There have been a lot of rough spots in D over the years, which is something to be expected in a language being developed by, in the early days, a one-man band. As more people have joined the development process, the wrinkles have been steadily ironed out. And as that has happened, I’ve been using D more and more. I love it, of course. It’s a wonderful language with a great deal of potential. But as I’ve used it more, I’ve found myself frustrated on occasion when dealing with Phobos.
The version of Phobos in D1 was heavily criticized as being subpar, resulting in the community-driven Tango project. With D2, that criticism disappeared.
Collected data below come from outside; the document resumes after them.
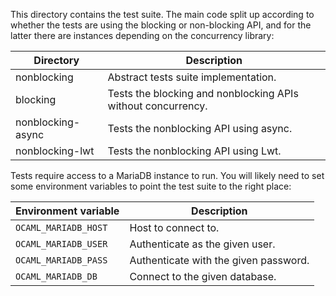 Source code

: This directory contains the test suite.  The main code split up according to
whether the tests are using the blocking or non-blocking API, and for the
latter there are instances depending on the concurrency library:

| Directory           | Description
| ---------           | -----------
| nonblocking         | Abstract tests suite implementation.
| blocking            | Tests the blocking and nonblocking APIs without concurrency.
| nonblocking-async   | Tests the nonblocking API using async.
| nonblocking-lwt     | Tests the nonblocking API using Lwt.

Tests require access to a MariaDB instance to run.  You will likely need to
set some environment variables to point the test suite to the right place:

| Environment variable | Description
| -------------------- | -----------
| `OCAML_MARIADB_HOST` | Host to connect to.
| `OCAML_MARIADB_USER` | Authenticate as the given user.
| `OCAML_MARIADB_PASS` | Authenticate with the given password.
| `OCAML_MARIADB_DB`   | Connect to the given database.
Personally, I’ll say one good thing about D1 Phobos that I miss: it’s intuitive.
A couple of days ago I was putting together a script to add some automation to my process of adding bindings to Derelict (yes, I’m moving into the 21st century). For a particular piece of code, I wanted to take a block of text and split it on a specific character. I know I’ve used std.string.split before. And I’m quite certain I’ve used a version that takes a parameter specifying the character to split on (it may have been D1). Well, times have changed.
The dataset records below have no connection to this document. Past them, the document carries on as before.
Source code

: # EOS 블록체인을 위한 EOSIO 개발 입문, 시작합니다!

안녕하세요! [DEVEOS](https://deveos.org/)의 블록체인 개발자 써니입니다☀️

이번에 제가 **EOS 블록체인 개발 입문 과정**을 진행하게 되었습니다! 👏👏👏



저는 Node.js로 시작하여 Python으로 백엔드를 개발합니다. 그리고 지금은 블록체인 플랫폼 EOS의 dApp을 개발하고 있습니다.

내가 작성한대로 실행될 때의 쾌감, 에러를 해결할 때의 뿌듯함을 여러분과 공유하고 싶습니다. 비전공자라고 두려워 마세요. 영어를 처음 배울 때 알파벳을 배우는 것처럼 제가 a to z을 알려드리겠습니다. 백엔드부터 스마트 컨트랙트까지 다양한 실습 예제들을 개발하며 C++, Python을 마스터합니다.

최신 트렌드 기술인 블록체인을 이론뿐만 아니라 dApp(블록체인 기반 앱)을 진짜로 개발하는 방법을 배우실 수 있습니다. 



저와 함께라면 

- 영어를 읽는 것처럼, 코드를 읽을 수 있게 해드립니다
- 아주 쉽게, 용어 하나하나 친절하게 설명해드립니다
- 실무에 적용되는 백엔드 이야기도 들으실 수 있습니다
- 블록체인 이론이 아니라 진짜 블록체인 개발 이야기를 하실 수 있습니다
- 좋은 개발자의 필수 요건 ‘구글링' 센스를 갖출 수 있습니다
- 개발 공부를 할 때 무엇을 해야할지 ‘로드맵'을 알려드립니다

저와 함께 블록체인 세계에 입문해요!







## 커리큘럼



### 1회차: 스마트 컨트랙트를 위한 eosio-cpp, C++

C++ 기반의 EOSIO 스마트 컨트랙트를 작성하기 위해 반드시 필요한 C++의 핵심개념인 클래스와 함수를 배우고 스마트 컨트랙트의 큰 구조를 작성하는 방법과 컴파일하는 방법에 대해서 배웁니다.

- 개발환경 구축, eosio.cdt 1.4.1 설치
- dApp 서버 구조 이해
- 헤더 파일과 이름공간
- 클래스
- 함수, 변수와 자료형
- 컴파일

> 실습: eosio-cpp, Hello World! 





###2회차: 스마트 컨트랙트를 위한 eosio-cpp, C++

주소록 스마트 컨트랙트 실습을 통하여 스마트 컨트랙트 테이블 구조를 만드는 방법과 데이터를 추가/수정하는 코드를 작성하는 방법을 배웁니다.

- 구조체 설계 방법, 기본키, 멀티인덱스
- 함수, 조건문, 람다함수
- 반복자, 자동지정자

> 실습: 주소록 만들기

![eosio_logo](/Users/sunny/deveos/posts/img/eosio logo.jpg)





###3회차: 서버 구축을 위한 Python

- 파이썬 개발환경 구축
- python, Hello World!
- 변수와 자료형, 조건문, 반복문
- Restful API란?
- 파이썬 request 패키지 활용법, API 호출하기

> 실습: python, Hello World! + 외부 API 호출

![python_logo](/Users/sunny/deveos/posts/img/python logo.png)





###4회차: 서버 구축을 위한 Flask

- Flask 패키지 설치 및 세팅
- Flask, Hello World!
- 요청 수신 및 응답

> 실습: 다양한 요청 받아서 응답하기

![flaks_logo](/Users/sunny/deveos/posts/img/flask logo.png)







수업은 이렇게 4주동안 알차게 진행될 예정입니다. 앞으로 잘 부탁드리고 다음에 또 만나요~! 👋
The documentation for std.string contains the following:
IMPORTANT NOTE: Beginning with version 2.052, the following symbols have been generalized beyond strings and moved to different modules. This action was prompted by the fact that generalized routines belong better in other places, although they still work for strings as expected.
This notice is followed by a list of methods that have been moved either to std.algorithm or std.array. I had noticed it before when I needed to use std.string.insert, which is now std.array.insertInPlace. As it happens, the split method also has been moved to std.array.
So I go to the docs for std.array.split. And I see this:
Split the string s into an array of words, using whitespace as delimiter. Runs of whitespace are merged together (no empty words are produced).
WTF? I thought this was supposed to be a generalized function, hence the move to std.array. Yet it still operates on strings and splits on whitespace. If that’s the case, then doesn’t it make more sense to keep it in std.string? Well, whatever.
So, I look for the version that allows me to specify the character to split on. And… it doesn’t exist. Not in std.array, not in std.string. Given that I’ve already wasted enough time looking for it, I decide to take a different approach to implementing my script. No big deal.
Then today, I see this post by Chad J. in the D.learn newsgroup. My first thought is, “Good to see I’m not the only one who thinks this way.” He’s also looking for a string splitter that lets you specify the separator. simendsjo gives the answer:
Seriously? So if I want to split a string using whitespace, the split function that operates on strings using whitespace as the separator is std.array.split rather than std.string.split. And if I want to specify a separator, I need to use std.algorithm.splitter instead.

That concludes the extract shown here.